▶ [Try it]
Whenever a line of the listing contains the string "Moderate", return that line.

▶ [Given data]
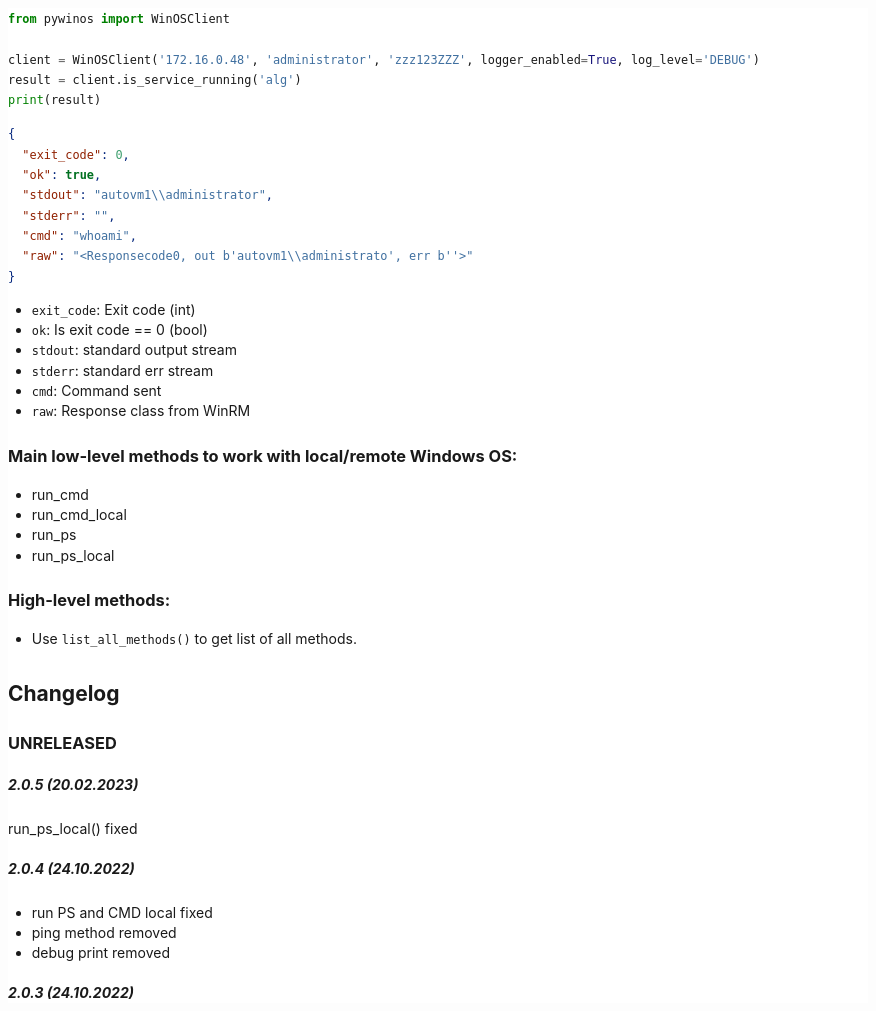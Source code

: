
 ```python
from pywinos import WinOSClient

client = WinOSClient('172.16.0.48', 'administrator', 'zzz123ZZZ', logger_enabled=True, log_level='DEBUG')
result = client.is_service_running('alg')
print(result)
```

```json
{
  "exit_code": 0,
  "ok": true,
  "stdout": "autovm1\\administrator",
  "stderr": "",
  "cmd": "whoami",
  "raw": "<Responsecode0, out b'autovm1\\administrato', err b''>"
}
```

- `exit_code`: Exit code (int)
- `ok`: Is exit code == 0 (bool)
- `stdout`: standard output stream
- `stderr`: standard err stream
- `cmd`: Command sent
- `raw`: Response class from WinRM

### Main low-level methods to work with local/remote Windows OS:

* run_cmd
* run_cmd_local
* run_ps
* run_ps_local

### High-level methods:

* Use `list_all_methods()` to get list of all methods.

## Changelog

### UNRELEASED

##### 2.0.5 (20.02.2023)

run_ps_local() fixed

##### 2.0.4 (24.10.2022)

- run PS and CMD local fixed
- ping method removed
- debug print removed

##### 2.0.3 (24.10.2022)
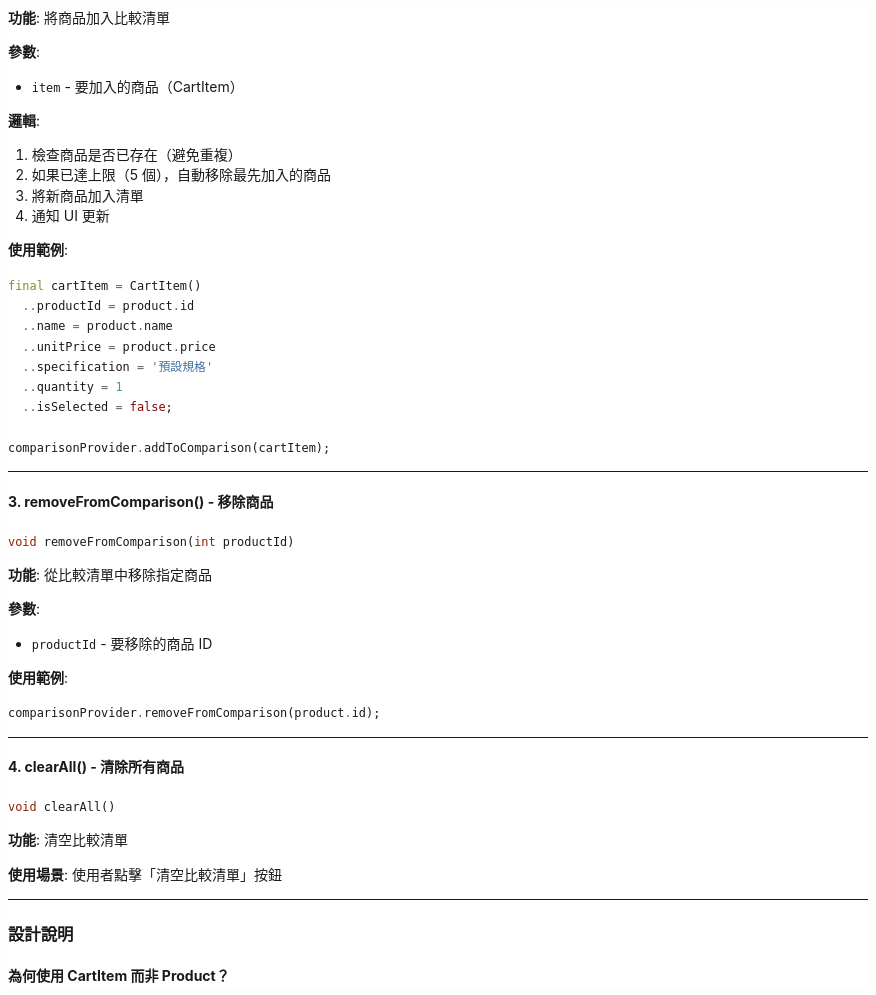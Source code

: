 **功能**: 將商品加入比較清單

**參數**:
- `item` - 要加入的商品（CartItem）

**邏輯**:
1. 檢查商品是否已存在（避免重複）
2. 如果已達上限（5 個），自動移除最先加入的商品
3. 將新商品加入清單
4. 通知 UI 更新

**使用範例**:
```dart
final cartItem = CartItem()
  ..productId = product.id
  ..name = product.name
  ..unitPrice = product.price
  ..specification = '預設規格'
  ..quantity = 1
  ..isSelected = false;

comparisonProvider.addToComparison(cartItem);
```

---

#### 3. removeFromComparison() - 移除商品
```dart
void removeFromComparison(int productId)
```

**功能**: 從比較清單中移除指定商品

**參數**:
- `productId` - 要移除的商品 ID

**使用範例**:
```dart
comparisonProvider.removeFromComparison(product.id);
```

---

#### 4. clearAll() - 清除所有商品
```dart
void clearAll()
```

**功能**: 清空比較清單

**使用場景**: 使用者點擊「清空比較清單」按鈕

---

### 設計說明

#### 為何使用 CartItem 而非 Product？
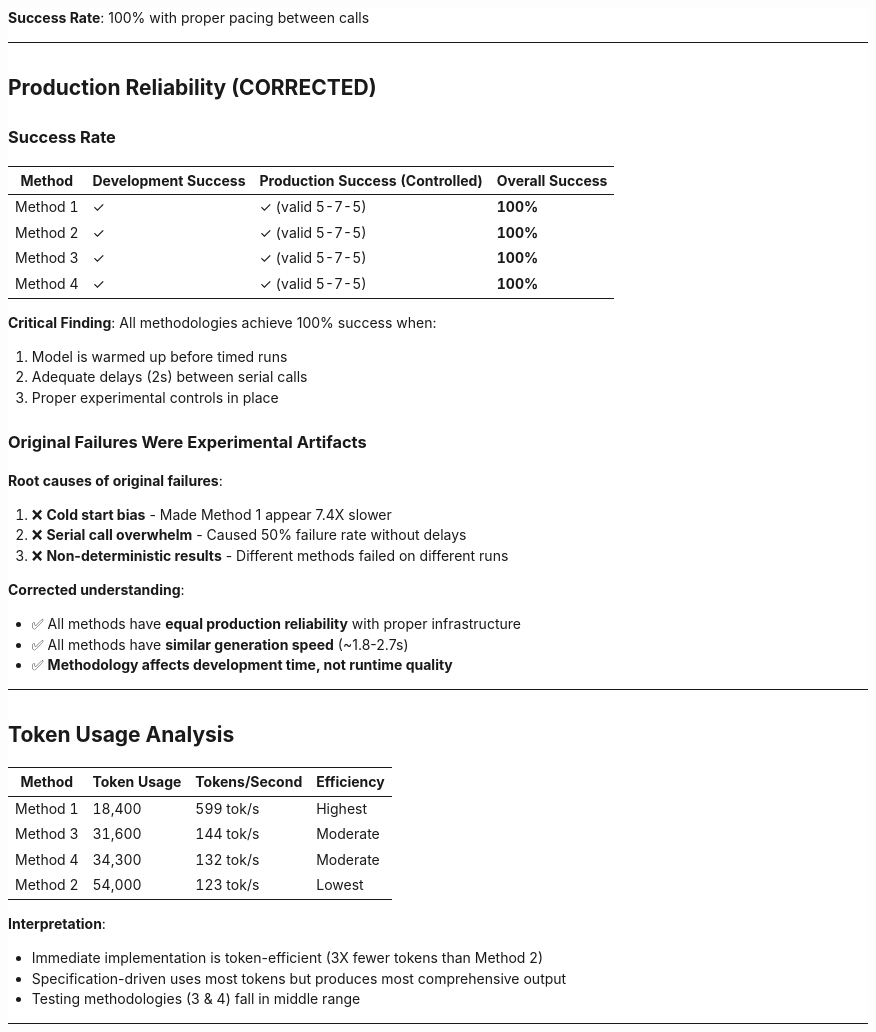 **Success Rate**: 100% with proper pacing between calls

---

## Production Reliability (CORRECTED)

### Success Rate

| Method | Development Success | Production Success (Controlled) | Overall Success |
|--------|--------------------|---------------------------------|----------------|
| Method 1 | ✓ | ✓ (valid 5-7-5) | **100%** |
| Method 2 | ✓ | ✓ (valid 5-7-5) | **100%** |
| Method 3 | ✓ | ✓ (valid 5-7-5) | **100%** |
| Method 4 | ✓ | ✓ (valid 5-7-5) | **100%** |

**Critical Finding**: All methodologies achieve 100% success when:
1. Model is warmed up before timed runs
2. Adequate delays (2s) between serial calls
3. Proper experimental controls in place

### Original Failures Were Experimental Artifacts

**Root causes of original failures**:
1. ❌ **Cold start bias** - Made Method 1 appear 7.4X slower
2. ❌ **Serial call overwhelm** - Caused 50% failure rate without delays
3. ❌ **Non-deterministic results** - Different methods failed on different runs

**Corrected understanding**:
- ✅ All methods have **equal production reliability** with proper infrastructure
- ✅ All methods have **similar generation speed** (~1.8-2.7s)
- ✅ **Methodology affects development time, not runtime quality**

---

## Token Usage Analysis

| Method | Token Usage | Tokens/Second | Efficiency |
|--------|-------------|---------------|------------|
| Method 1 | 18,400 | 599 tok/s | Highest |
| Method 3 | 31,600 | 144 tok/s | Moderate |
| Method 4 | 34,300 | 132 tok/s | Moderate |
| Method 2 | 54,000 | 123 tok/s | Lowest |

**Interpretation**:
- Immediate implementation is token-efficient (3X fewer tokens than Method 2)
- Specification-driven uses most tokens but produces most comprehensive output
- Testing methodologies (3 & 4) fall in middle range

---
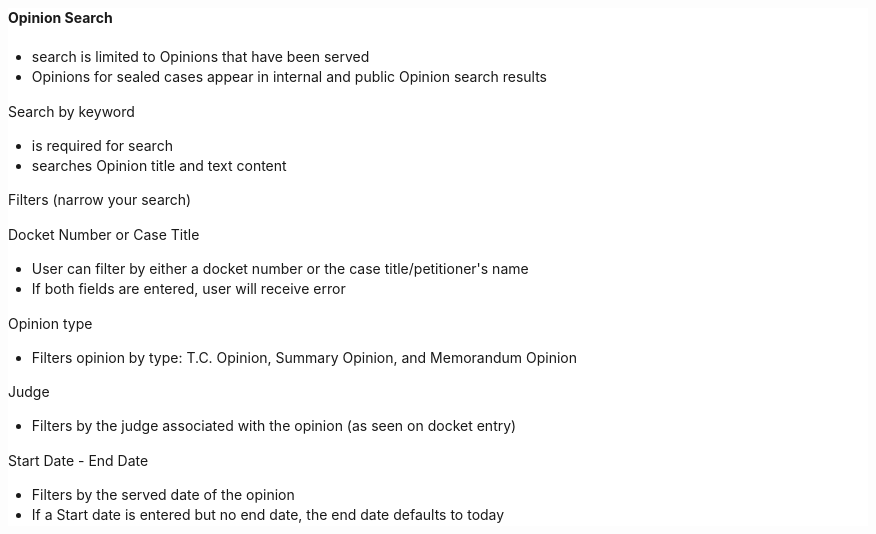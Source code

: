 
#### Opinion Search
* search is limited to Opinions that have been served
* Opinions for sealed cases appear in internal and public Opinion search results

Search by keyword
* is required for search
* searches Opinion title and text content

Filters (narrow your search)

Docket Number or Case Title

* User can filter by either a docket number or the case title/petitioner's name
* If both fields are entered, user will receive error

Opinion type

* Filters opinion by type: T.C. Opinion, Summary Opinion, and Memorandum Opinion

Judge

* Filters by the judge associated with the opinion (as seen on docket entry)

Start Date - End Date

* Filters by the served date of the opinion
* If a Start date is entered but no end date, the end date defaults to today
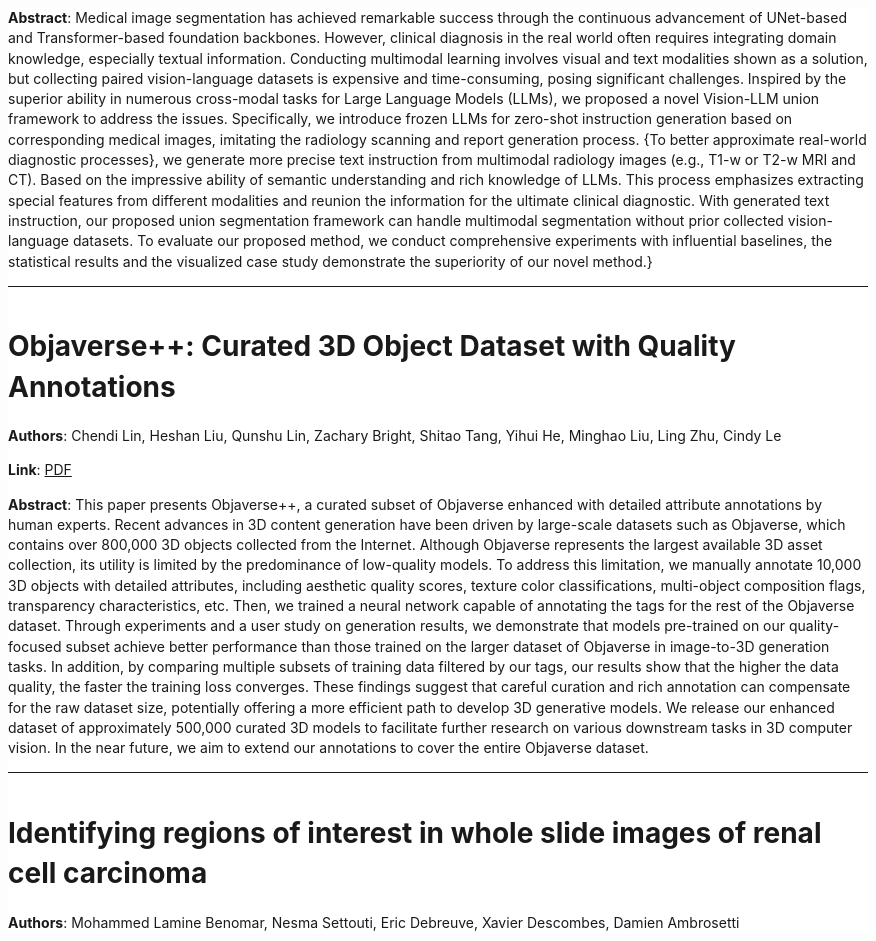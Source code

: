 **Abstract**: Medical image segmentation has achieved remarkable success through the continuous advancement of UNet-based and Transformer-based foundation backbones. However, clinical diagnosis in the real world often requires integrating domain knowledge, especially textual information. Conducting multimodal learning involves visual and text modalities shown as a solution, but collecting paired vision-language datasets is expensive and time-consuming, posing significant challenges. Inspired by the superior ability in numerous cross-modal tasks for Large Language Models (LLMs), we proposed a novel Vision-LLM union framework to address the issues. Specifically, we introduce frozen LLMs for zero-shot instruction generation based on corresponding medical images, imitating the radiology scanning and report generation process. {To better approximate real-world diagnostic processes}, we generate more precise text instruction from multimodal radiology images (e.g., T1-w or T2-w MRI and CT). Based on the impressive ability of semantic understanding and rich knowledge of LLMs. This process emphasizes extracting special features from different modalities and reunion the information for the ultimate clinical diagnostic. With generated text instruction, our proposed union segmentation framework can handle multimodal segmentation without prior collected vision-language datasets. To evaluate our proposed method, we conduct comprehensive experiments with influential baselines, the statistical results and the visualized case study demonstrate the superiority of our novel method.} 

---
# Objaverse++: Curated 3D Object Dataset with Quality Annotations 

**Authors**: Chendi Lin, Heshan Liu, Qunshu Lin, Zachary Bright, Shitao Tang, Yihui He, Minghao Liu, Ling Zhu, Cindy Le  

**Link**: [PDF](https://arxiv.org/pdf/2504.07334)  

**Abstract**: This paper presents Objaverse++, a curated subset of Objaverse enhanced with detailed attribute annotations by human experts. Recent advances in 3D content generation have been driven by large-scale datasets such as Objaverse, which contains over 800,000 3D objects collected from the Internet. Although Objaverse represents the largest available 3D asset collection, its utility is limited by the predominance of low-quality models. To address this limitation, we manually annotate 10,000 3D objects with detailed attributes, including aesthetic quality scores, texture color classifications, multi-object composition flags, transparency characteristics, etc. Then, we trained a neural network capable of annotating the tags for the rest of the Objaverse dataset. Through experiments and a user study on generation results, we demonstrate that models pre-trained on our quality-focused subset achieve better performance than those trained on the larger dataset of Objaverse in image-to-3D generation tasks. In addition, by comparing multiple subsets of training data filtered by our tags, our results show that the higher the data quality, the faster the training loss converges. These findings suggest that careful curation and rich annotation can compensate for the raw dataset size, potentially offering a more efficient path to develop 3D generative models. We release our enhanced dataset of approximately 500,000 curated 3D models to facilitate further research on various downstream tasks in 3D computer vision. In the near future, we aim to extend our annotations to cover the entire Objaverse dataset. 

---
# Identifying regions of interest in whole slide images of renal cell carcinoma 

**Authors**: Mohammed Lamine Benomar, Nesma Settouti, Eric Debreuve, Xavier Descombes, Damien Ambrosetti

▶ [Response area]
| Method 3 | 31,600 | 144 tok/s | Moderate |
| Method 4 | 34,300 | 132 tok/s | Moderate |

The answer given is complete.